Skills replied about 20% faster. On tokens, we went through an iteration: our first skills versions actually used more than RAG (around 90k per turn) because the indexes were poorly organized and the agents were loading too many skills. Restructuring them with clearer names, sharper descriptions, and better-scoped files brought consumption down to the ~31k you see in the table, less than half of RAG's footprint.

With skills, the index is the retrieval system, and it deserves the same care you'd put into a chunking strategy.

Where skills stand today

Skills fit well here because these agents handle support and outbound sales over messaging, and their knowledge bases are well-structured KBs of 100–250 pages each, covering focused topics. What used to be a RAG chunk is now a skill. At that scale, the entire skill index fits comfortably in the system prompt, and the agents reliably pick the right skill to load.

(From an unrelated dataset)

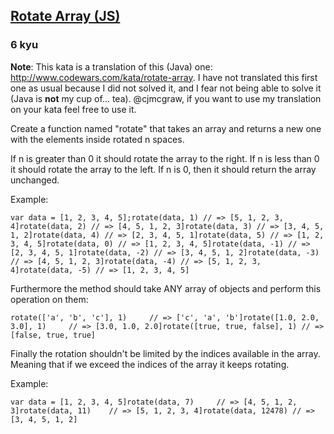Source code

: <h2><a href=https://www.codewars.com/kata/54f8b0c7a58bce9db6000dc4/train/javascript/687a403c708e054f1654d690 target="_blank">Rotate Array (JS)</a></h2><h3>6 kyu</h3><blockquote></blockquote><p><strong>Note</strong>: This kata is a translation of this (Java) one: <a href="http://www.codewars.com/kata/rotate-array" data-turbolinks="false" target="_blank">http://www.codewars.com/kata/rotate-array</a>. I have not translated this first one as usual because I did not solved it, and I fear not being able to solve it (Java is <strong>not</strong> my cup of... tea). @cjmcgraw, if you want to use my translation on your kata feel free to use it.</p><p>Create a function named "rotate" that takes an array and returns a new one with the elements inside rotated n spaces.</p><p>If n is greater than 0 it should rotate the array to the right. If n is less than 0 it should rotate the array to the left. If n is 0, then it should return the array unchanged.</p><p>Example:</p><pre><code class="language-javascript"><span class="cm-keyword">var</span> <span class="cm-def">data</span> <span class="cm-operator">=</span> [<span class="cm-number">1</span>, <span class="cm-number">2</span>, <span class="cm-number">3</span>, <span class="cm-number">4</span>, <span class="cm-number">5</span>];<span class="cm-variable">rotate</span>(<span class="cm-variable">data</span>, <span class="cm-number">1</span>) <span class="cm-comment">// =&gt; [5, 1, 2, 3, 4]</span><span class="cm-variable">rotate</span>(<span class="cm-variable">data</span>, <span class="cm-number">2</span>) <span class="cm-comment">// =&gt; [4, 5, 1, 2, 3]</span><span class="cm-variable">rotate</span>(<span class="cm-variable">data</span>, <span class="cm-number">3</span>) <span class="cm-comment">// =&gt; [3, 4, 5, 1, 2]</span><span class="cm-variable">rotate</span>(<span class="cm-variable">data</span>, <span class="cm-number">4</span>) <span class="cm-comment">// =&gt; [2, 3, 4, 5, 1]</span><span class="cm-variable">rotate</span>(<span class="cm-variable">data</span>, <span class="cm-number">5</span>) <span class="cm-comment">// =&gt; [1, 2, 3, 4, 5]</span><span class="cm-variable">rotate</span>(<span class="cm-variable">data</span>, <span class="cm-number">0</span>) <span class="cm-comment">// =&gt; [1, 2, 3, 4, 5]</span><span class="cm-variable">rotate</span>(<span class="cm-variable">data</span>, <span class="cm-operator">-</span><span class="cm-number">1</span>) <span class="cm-comment">// =&gt; [2, 3, 4, 5, 1]</span><span class="cm-variable">rotate</span>(<span class="cm-variable">data</span>, <span class="cm-operator">-</span><span class="cm-number">2</span>) <span class="cm-comment">// =&gt; [3, 4, 5, 1, 2]</span><span class="cm-variable">rotate</span>(<span class="cm-variable">data</span>, <span class="cm-operator">-</span><span class="cm-number">3</span>) <span class="cm-comment">// =&gt; [4, 5, 1, 2, 3]</span><span class="cm-variable">rotate</span>(<span class="cm-variable">data</span>, <span class="cm-operator">-</span><span class="cm-number">4</span>) <span class="cm-comment">// =&gt; [5, 1, 2, 3, 4]</span><span class="cm-variable">rotate</span>(<span class="cm-variable">data</span>, <span class="cm-operator">-</span><span class="cm-number">5</span>) <span class="cm-comment">// =&gt; [1, 2, 3, 4, 5]</span></code></pre><pre style="display: none;"><code class="language-csharp"><span class="cm-keyword">var</span> <span class="cm-def">data</span> <span class="cm-operator">=</span> <span class="cm-keyword">new</span> <span class="cm-type">object</span>[] { <span class="cm-number">1</span>, <span class="cm-number">2</span>, <span class="cm-number">3</span>, <span class="cm-number">4</span>, <span class="cm-number">5</span> };<span class="cm-variable">Kata</span>.<span class="cm-variable">Rotate</span>(<span class="cm-variable">data</span>, <span class="cm-number">1</span>); <span class="cm-comment">// =&gt; [5, 1, 2, 3, 4]</span><span class="cm-variable">Kata</span>.<span class="cm-variable">Rotate</span>(<span class="cm-variable">data</span>, <span class="cm-number">2</span>); <span class="cm-comment">// =&gt; [4, 5, 1, 2, 3]</span><span class="cm-variable">Kata</span>.<span class="cm-variable">Rotate</span>(<span class="cm-variable">data</span>, <span class="cm-number">3</span>); <span class="cm-comment">// =&gt; [3, 4, 5, 1, 2]</span><span class="cm-variable">Kata</span>.<span class="cm-variable">Rotate</span>(<span class="cm-variable">data</span>, <span class="cm-number">4</span>); <span class="cm-comment">// =&gt; [2, 3, 4, 5, 1]</span><span class="cm-variable">Kata</span>.<span class="cm-variable">Rotate</span>(<span class="cm-variable">data</span>, <span class="cm-number">5</span>); <span class="cm-comment">// =&gt; [1, 2, 3, 4, 5]</span><span class="cm-variable">Kata</span>.<span class="cm-variable">Rotate</span>(<span class="cm-variable">data</span>, <span class="cm-number">0</span>); <span class="cm-comment">// =&gt; [1, 2, 3, 4, 5]</span><span class="cm-variable">Kata</span>.<span class="cm-variable">Rotate</span>(<span class="cm-variable">data</span>, <span class="cm-operator">-</span><span class="cm-number">1</span>); <span class="cm-comment">// =&gt; [2, 3, 4, 5, 1]</span><span class="cm-variable">Kata</span>.<span class="cm-variable">Rotate</span>(<span class="cm-variable">data</span>, <span class="cm-operator">-</span><span class="cm-number">2</span>); <span class="cm-comment">// =&gt; [3, 4, 5, 1, 2]</span><span class="cm-variable">Kata</span>.<span class="cm-variable">Rotate</span>(<span class="cm-variable">data</span>, <span class="cm-operator">-</span><span class="cm-number">3</span>); <span class="cm-comment">// =&gt; [4, 5, 1, 2, 3]</span><span class="cm-variable">Kata</span>.<span class="cm-variable">Rotate</span>(<span class="cm-variable">data</span>, <span class="cm-operator">-</span><span class="cm-number">4</span>); <span class="cm-comment">// =&gt; [5, 1, 2, 3, 4]</span><span class="cm-variable">Kata</span>.<span class="cm-variable">Rotate</span>(<span class="cm-variable">data</span>, <span class="cm-operator">-</span><span class="cm-number">5</span>); <span class="cm-comment">// =&gt; [1, 2, 3, 4, 5]</span></code></pre><pre style="display: none;"><code class="language-coffeescript"><span class="cm-variable">data</span> <span class="cm-punctuation">=</span> <span class="cm-punctuation">[</span><span class="cm-number">1</span><span class="cm-punctuation">,</span> <span class="cm-number">2</span><span class="cm-punctuation">,</span> <span class="cm-number">3</span><span class="cm-punctuation">,</span> <span class="cm-number">4</span><span class="cm-punctuation">,</span> <span class="cm-number">5</span><span class="cm-punctuation">]</span><span class="cm-variable">rotate</span><span class="cm-punctuation">(</span><span class="cm-variable">data</span><span class="cm-punctuation">,</span> <span class="cm-number">1</span><span class="cm-punctuation">)</span> <span class="cm-comment"># =&gt; [5, 1, 2, 3, 4]</span><span class="cm-variable">rotate</span><span class="cm-punctuation">(</span><span class="cm-variable">data</span><span class="cm-punctuation">,</span> <span class="cm-number">2</span><span class="cm-punctuation">)</span> <span class="cm-comment"># =&gt; [4, 5, 1, 2, 3]</span><span class="cm-variable">rotate</span><span class="cm-punctuation">(</span><span class="cm-variable">data</span><span class="cm-punctuation">,</span> <span class="cm-number">3</span><span class="cm-punctuation">)</span> <span class="cm-comment"># =&gt; [3, 4, 5, 1, 2]</span><span class="cm-variable">rotate</span><span class="cm-punctuation">(</span><span class="cm-variable">data</span><span class="cm-punctuation">,</span> <span class="cm-number">4</span><span class="cm-punctuation">)</span> <span class="cm-comment"># =&gt; [2, 3, 4, 5, 1]</span><span class="cm-variable">rotate</span><span class="cm-punctuation">(</span><span class="cm-variable">data</span><span class="cm-punctuation">,</span> <span class="cm-number">5</span><span class="cm-punctuation">)</span> <span class="cm-comment"># =&gt; [1, 2, 3, 4, 5]</span><span class="cm-variable">rotate</span><span class="cm-punctuation">(</span><span class="cm-variable">data</span><span class="cm-punctuation">,</span> <span class="cm-number">0</span><span class="cm-punctuation">)</span> <span class="cm-comment"># =&gt; [1, 2, 3, 4, 5]</span><span class="cm-variable">rotate</span><span class="cm-punctuation">(</span><span class="cm-variable">data</span><span class="cm-punctuation">,</span> <span class="cm-number">-1</span><span class="cm-punctuation">)</span> <span class="cm-comment"># =&gt; [2, 3, 4, 5, 1]</span><span class="cm-variable">rotate</span><span class="cm-punctuation">(</span><span class="cm-variable">data</span><span class="cm-punctuation">,</span> <span class="cm-number">-2</span><span class="cm-punctuation">)</span> <span class="cm-comment"># =&gt; [3, 4, 5, 1, 2]</span><span class="cm-variable">rotate</span><span class="cm-punctuation">(</span><span class="cm-variable">data</span><span class="cm-punctuation">,</span> <span class="cm-number">-3</span><span class="cm-punctuation">)</span> <span class="cm-comment"># =&gt; [4, 5, 1, 2, 3]</span><span class="cm-variable">rotate</span><span class="cm-punctuation">(</span><span class="cm-variable">data</span><span class="cm-punctuation">,</span> <span class="cm-number">-4</span><span class="cm-punctuation">)</span> <span class="cm-comment"># =&gt; [5, 1, 2, 3, 4]</span><span class="cm-variable">rotate</span><span class="cm-punctuation">(</span><span class="cm-variable">data</span><span class="cm-punctuation">,</span> <span class="cm-number">-5</span><span class="cm-punctuation">)</span> <span class="cm-comment"># =&gt; [1, 2, 3, 4, 5]</span></code></pre><pre style="display: none;"><code class="language-python"><span class="cm-variable">data</span> <span class="cm-operator">=</span> [<span class="cm-number">1</span>, <span class="cm-number">2</span>, <span class="cm-number">3</span>, <span class="cm-number">4</span>, <span class="cm-number">5</span>];<span class="cm-variable">rotate</span>(<span class="cm-variable">data</span>, <span class="cm-number">1</span>) <span class="cm-comment"># =&gt; [5, 1, 2, 3, 4]</span><span class="cm-variable">rotate</span>(<span class="cm-variable">data</span>, <span class="cm-number">2</span>) <span class="cm-comment"># =&gt; [4, 5, 1, 2, 3]</span><span class="cm-variable">rotate</span>(<span class="cm-variable">data</span>, <span class="cm-number">3</span>) <span class="cm-comment"># =&gt; [3, 4, 5, 1, 2]</span><span class="cm-variable">rotate</span>(<span class="cm-variable">data</span>, <span class="cm-number">4</span>) <span class="cm-comment"># =&gt; [2, 3, 4, 5, 1]</span><span class="cm-variable">rotate</span>(<span class="cm-variable">data</span>, <span class="cm-number">5</span>) <span class="cm-comment"># =&gt; [1, 2, 3, 4, 5]</span><span class="cm-variable">rotate</span>(<span class="cm-variable">data</span>, <span class="cm-number">0</span>) <span class="cm-comment"># =&gt; [1, 2, 3, 4, 5]</span><span class="cm-variable">rotate</span>(<span class="cm-variable">data</span>, <span class="cm-operator">-</span><span class="cm-number">1</span>) <span class="cm-comment"># =&gt; [2, 3, 4, 5, 1]</span><span class="cm-variable">rotate</span>(<span class="cm-variable">data</span>, <span class="cm-operator">-</span><span class="cm-number">2</span>) <span class="cm-comment"># =&gt; [3, 4, 5, 1, 2]</span><span class="cm-variable">rotate</span>(<span class="cm-variable">data</span>, <span class="cm-operator">-</span><span class="cm-number">3</span>) <span class="cm-comment"># =&gt; [4, 5, 1, 2, 3]</span><span class="cm-variable">rotate</span>(<span class="cm-variable">data</span>, <span class="cm-operator">-</span><span class="cm-number">4</span>) <span class="cm-comment"># =&gt; [5, 1, 2, 3, 4]</span><span class="cm-variable">rotate</span>(<span class="cm-variable">data</span>, <span class="cm-operator">-</span><span class="cm-number">5</span>) <span class="cm-comment"># =&gt; [1, 2, 3, 4, 5]</span></code></pre><pre style="display: none;"><code class="language-haskell"><span class="cm-keyword">data</span> <span class="cm-keyword">=</span> [<span class="cm-number">1</span>, <span class="cm-number">2</span>, <span class="cm-number">3</span>, <span class="cm-number">4</span>, <span class="cm-number">5</span>]<span class="cm-variable">rotate</span> <span class="cm-number">1</span> <span class="cm-keyword">data</span> <span class="cm-comment">-- =&gt; [5, 1, 2, 3, 4]</span><span class="cm-variable">rotate</span> <span class="cm-number">2</span> <span class="cm-keyword">data</span> <span class="cm-comment">-- =&gt; [4, 5, 1, 2, 3]</span><span class="cm-variable">rotate</span> <span class="cm-number">3</span> <span class="cm-keyword">data</span> <span class="cm-comment">-- =&gt; [3, 4, 5, 1, 2]</span><span class="cm-variable">rotate</span> <span class="cm-number">4</span> <span class="cm-keyword">data</span> <span class="cm-comment">-- =&gt; [2, 3, 4, 5, 1]</span><span class="cm-variable">rotate</span> <span class="cm-number">5</span> <span class="cm-keyword">data</span> <span class="cm-comment">-- =&gt; [1, 2, 3, 4, 5]</span><span class="cm-variable">rotate</span> <span class="cm-number">0</span> <span class="cm-keyword">data</span> <span class="cm-comment">-- =&gt; [1, 2, 3, 4, 5]</span><span class="cm-variable">rotate</span> <span class="cm-builtin">-</span><span class="cm-number">1</span> <span class="cm-keyword">data</span> <span class="cm-comment">-- =&gt; [2, 3, 4, 5, 1]</span><span class="cm-variable">rotate</span> <span class="cm-builtin">-</span><span class="cm-number">2</span> <span class="cm-keyword">data</span> <span class="cm-comment">-- =&gt; [3, 4, 5, 1, 2]</span><span class="cm-variable">rotate</span> <span class="cm-builtin">-</span><span class="cm-number">3</span> <span class="cm-keyword">data</span> <span class="cm-comment">-- =&gt; [4, 5, 1, 2, 3]</span><span class="cm-variable">rotate</span> <span class="cm-builtin">-</span><span class="cm-number">4</span> <span class="cm-keyword">data</span> <span class="cm-comment">-- =&gt; [5, 1, 2, 3, 4]</span><span class="cm-variable">rotate</span> <span class="cm-builtin">-</span><span class="cm-number">5</span> <span class="cm-keyword">data</span> <span class="cm-comment">-- =&gt; [1, 2, 3, 4, 5]</span></code></pre><p>Furthermore the method should take ANY array of objects and perform this operation on them:</p><pre><code class="language-javascript"><span class="cm-variable">rotate</span>([<span class="cm-string">'a'</span>, <span class="cm-string">'b'</span>, <span class="cm-string">'c'</span>], <span class="cm-number">1</span>)     <span class="cm-comment">// =&gt; ['c', 'a', 'b']</span><span class="cm-variable">rotate</span>([<span class="cm-number">1.0</span>, <span class="cm-number">2.0</span>, <span class="cm-number">3.0</span>], <span class="cm-number">1</span>)     <span class="cm-comment">// =&gt; [3.0, 1.0, 2.0]</span><span class="cm-variable">rotate</span>([<span class="cm-atom">true</span>, <span class="cm-atom">true</span>, <span class="cm-atom">false</span>], <span class="cm-number">1</span>) <span class="cm-comment">// =&gt; [false, true, true]</span></code></pre><pre style="display: none;"><code class="language-csharp"><span class="cm-variable">Kata</span>.<span class="cm-variable">Rotate</span>(<span class="cm-keyword">new</span> <span class="cm-type">object</span>[] { <span class="cm-string">'a'</span>, <span class="cm-string">'b'</span>, <span class="cm-string">'c'</span> }, <span class="cm-number">1</span>);     <span class="cm-comment">// =&gt; ['c', 'a', 'b']</span><span class="cm-variable">Kata</span>.<span class="cm-variable">Rotate</span>(<span class="cm-keyword">new</span> <span class="cm-type">object</span>[] { <span class="cm-number">1.0</span>, <span class="cm-number">2.0</span>, <span class="cm-number">3.0</span> }, <span class="cm-number">1</span>);     <span class="cm-comment">// =&gt; [3.0, 1.0, 2.0]</span><span class="cm-variable">Kata</span>.<span class="cm-variable">Rotate</span>(<span class="cm-keyword">new</span> <span class="cm-type">object</span>[] { <span class="cm-atom">true</span>, <span class="cm-atom">true</span>, <span class="cm-atom">false</span> }, <span class="cm-number">1</span>); <span class="cm-comment">// =&gt; [false, true, true]</span></code></pre><pre style="display: none;"><code class="language-coffeescript"><span class="cm-variable">rotate</span><span class="cm-punctuation">(</span><span class="cm-punctuation">[</span><span class="cm-string">'a'</span><span class="cm-punctuation">,</span> <span class="cm-string">'b'</span><span class="cm-punctuation">,</span> <span class="cm-string">'c'</span><span class="cm-punctuation">]</span><span class="cm-punctuation">,</span> <span class="cm-number">1</span><span class="cm-punctuation">)</span>     <span class="cm-comment"># =&gt; ['c', 'a', 'b']</span><span class="cm-variable">rotate</span><span class="cm-punctuation">(</span><span class="cm-punctuation">[</span><span class="cm-number">1.0</span><span class="cm-punctuation">,</span> <span class="cm-number">2.0</span><span class="cm-punctuation">,</span> <span class="cm-number">3.0</span><span class="cm-punctuation">]</span><span class="cm-punctuation">,</span> <span class="cm-number">1</span><span class="cm-punctuation">)</span>     <span class="cm-comment"># =&gt; [3.0, 1.0, 2.0]</span><span class="cm-variable">rotate</span><span class="cm-punctuation">(</span><span class="cm-punctuation">[</span><span class="cm-atom">true</span><span class="cm-punctuation">,</span> <span class="cm-atom">true</span><span class="cm-punctuation">,</span> <span class="cm-atom">false</span><span class="cm-punctuation">]</span><span class="cm-punctuation">,</span> <span class="cm-number">1</span><span class="cm-punctuation">)</span> <span class="cm-comment"># =&gt; [false, true, true]</span></code></pre><pre style="display: none;"><code class="language-python"><span class="cm-variable">rotate</span>([<span class="cm-string">'a'</span>, <span class="cm-string">'b'</span>, <span class="cm-string">'c'</span>], <span class="cm-number">1</span>)     <span class="cm-comment"># =&gt; ['c', 'a', 'b']</span><span class="cm-variable">rotate</span>([<span class="cm-number">1.0</span>, <span class="cm-number">2.0</span>, <span class="cm-number">3.0</span>], <span class="cm-number">1</span>)     <span class="cm-comment"># =&gt; [3.0, 1.0, 2.0]</span><span class="cm-variable">rotate</span>([<span class="cm-keyword">True</span>, <span class="cm-keyword">True</span>, <span class="cm-keyword">False</span>], <span class="cm-number">1</span>) <span class="cm-comment"># =&gt; [False, True, True]</span></code></pre><pre style="display: none;"><code class="language-haskell"><span class="cm-variable">rotate</span> <span class="cm-number">1</span> [<span class="cm-string">'a'</span>, <span class="cm-string">'b'</span>, <span class="cm-string">'c'</span>]         <span class="cm-comment">-- =&gt; ['c', 'a', 'b']</span><span class="cm-variable">rotate</span> <span class="cm-number">1</span> [<span class="cm-number">1.0</span>, <span class="cm-number">2.0</span>, <span class="cm-number">3.0</span>] <span class="cm-number">1</span>       <span class="cm-comment">-- =&gt; [3.0, 1.0, 2.0]</span><span class="cm-variable">rotate</span> <span class="cm-number">1</span> [<span class="cm-builtin">True</span>, <span class="cm-builtin">True</span>, <span class="cm-builtin">False</span>]     <span class="cm-comment">-- =&gt; [False, True, True]</span><span class="cm-variable">rotate</span> <span class="cm-number">1</span> [<span class="cm-string">"one"</span>, <span class="cm-string">"two"</span>, <span class="cm-string">"three"</span>] <span class="cm-comment">-- =&gt; ["three", "one", "two"]</span></code></pre><p>Finally the rotation shouldn't be limited by the indices available in the array. Meaning that if we exceed the indices of the array it keeps rotating.</p><p>Example:</p><pre><code class="language-javascript"><span class="cm-keyword">var</span> <span class="cm-def">data</span> <span class="cm-operator">=</span> [<span class="cm-number">1</span>, <span class="cm-number">2</span>, <span class="cm-number">3</span>, <span class="cm-number">4</span>, <span class="cm-number">5</span>]<span class="cm-variable">rotate</span>(<span class="cm-variable">data</span>, <span class="cm-number">7</span>)     <span class="cm-comment">// =&gt; [4, 5, 1, 2, 3]</span><span class="cm-variable">rotate</span>(<span class="cm-variable">data</span>, <span class="cm-number">11</span>)    <span class="cm-comment">// =&gt; [5, 1, 2, 3, 4]</span><span class="cm-variable">rotate</span>(<span class="cm-variable">data</span>, <span class="cm-number">12478</span>) <span class="cm-comment">// =&gt; [3, 4, 5, 1, 2]</span></code></pre><pre style="display: none;"><code class="language-csharp"><span class="cm-keyword">var</span> <span class="cm-def">data</span> <span class="cm-operator">=</span> <span class="cm-keyword">new</span> <span class="cm-type">object</span>[] { <span class="cm-number">1</span>, <span class="cm-number">2</span>, <span class="cm-number">3</span>, <span class="cm-number">4</span>, <span class="cm-number">5</span> };<span class="cm-variable">Kata</span>.<span class="cm-variable">Rotate</span>(<span class="cm-variable">data</span>, <span class="cm-number">7</span>);     <span class="cm-comment">// =&gt; [4, 5, 1, 2, 3]</span><span class="cm-variable">Kata</span>.<span class="cm-variable">Rotate</span>(<span class="cm-variable">data</span>, <span class="cm-number">11</span>);    <span class="cm-comment">// =&gt; [5, 1, 2, 3, 4]</span><span class="cm-variable">Kata</span>.<span class="cm-variable">Rotate</span>(<span class="cm-variable">data</span>, <span class="cm-number">12478</span>); <span class="cm-comment">// =&gt; [3, 4, 5, 1, 2]</span></code></pre><pre style="display: none;"><code class="language-coffeescript"><span class="cm-variable">data</span> <span class="cm-punctuation">=</span> <span class="cm-punctuation">[</span><span class="cm-number">1</span><span class="cm-punctuation">,</span> <span class="cm-number">2</span><span class="cm-punctuation">,</span> <span class="cm-number">3</span><span class="cm-punctuation">,</span> <span class="cm-number">4</span><span class="cm-punctuation">,</span> <span class="cm-number">5</span><span class="cm-punctuation">]</span><span class="cm-variable">rotate</span><span class="cm-punctuation">(</span><span class="cm-variable">data</span><span class="cm-punctuation">,</span> <span class="cm-number">7</span><span class="cm-punctuation">)</span>     <span class="cm-comment"># =&gt; [4, 5, 1, 2, 3]</span><span class="cm-variable">rotate</span><span class="cm-punctuation">(</span><span class="cm-variable">data</span><span class="cm-punctuation">,</span> <span class="cm-number">11</span><span class="cm-punctuation">)</span>    <span class="cm-comment"># =&gt; [5, 1, 2, 3, 4]</span><span class="cm-variable">rotate</span><span class="cm-punctuation">(</span><span class="cm-variable">data</span><span class="cm-punctuation">,</span> <span class="cm-number">12478</span><span class="cm-punctuation">)</span> <span class="cm-comment"># =&gt; [3, 4, 5, 1, 2]</span></code></pre><pre style="display: none;"><code class="language-python"><span class="cm-variable">data</span> <span class="cm-operator">=</span> [<span class="cm-number">1</span>, <span class="cm-number">2</span>, <span class="cm-number">3</span>, <span class="cm-number">4</span>, <span class="cm-number">5</span>]<span class="cm-variable">rotate</span>(<span class="cm-variable">data</span>, <span class="cm-number">7</span>)     <span class="cm-comment"># =&gt; [4, 5, 1, 2, 3]</span><span class="cm-variable">rotate</span>(<span class="cm-variable">data</span>, <span class="cm-number">11</span>)    <span class="cm-comment"># =&gt; [5, 1, 2, 3, 4]</span><span class="cm-variable">rotate</span>(<span class="cm-variable">data</span>, <span class="cm-number">12478</span>) <span class="cm-comment"># =&gt; [3, 4, 5, 1, 2]</span></code></pre><pre style="display: none;"><code class="language-haskell"><span class="cm-keyword">data</span> <span class="cm-keyword">=</span> [<span class="cm-number">1</span>, <span class="cm-number">2</span>, <span class="cm-number">3</span>, <span class="cm-number">4</span>, <span class="cm-number">5</span>]<span class="cm-variable">rotate</span> <span class="cm-number">7</span> <span class="cm-keyword">data</span>      <span class="cm-comment">-- =&gt; [4, 5, 1, 2, 3]</span><span class="cm-variable">rotate</span> <span class="cm-number">11</span> <span class="cm-keyword">data</span>     <span class="cm-comment">-- =&gt; [5, 1, 2, 3, 4]</span><span class="cm-variable">rotate</span> <span class="cm-number">12478</span> <span class="cm-keyword">data</span>  <span class="cm-comment">-- =&gt; [3, 4, 5, 1, 2]</span></code></pre>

After another month of content optimizations following the experiment, skills now score 4.53 overall, compared to the RAG baseline's 4.29, beating it on every single dimension:

Dimension	RAG	Skills (latest)
Correctness	4.77	4.40
Policy alignment	4.42	4.67
Helpfulness	4.61	4.47
Communication	4.48	4.67
Overall	4.29	4.53

We ended up with higher quality, lower latency, half the tokens, and one model in the critical path instead of three. The quality ceiling turned out to depend on how good the content is, not on which retrieval mechanism serves it.

RAG still has its place. If your knowledge base has thousands of documents, listing a title and description for each one stops being an index and starts drowning the model in metadata before the conversation even begins. At that scale, vector retrieval over content the model could never enumerate is exactly the right tool. For well-structured knowledge bases of 100–250 pages, RAG was more machinery than the problem required.

What's next

If you're building conversational agents on a well-structured knowledge base of 100–250 pages, try skills before you reach for a vector database. You might find, as we did, that the simplest architecture that could possibly work… works.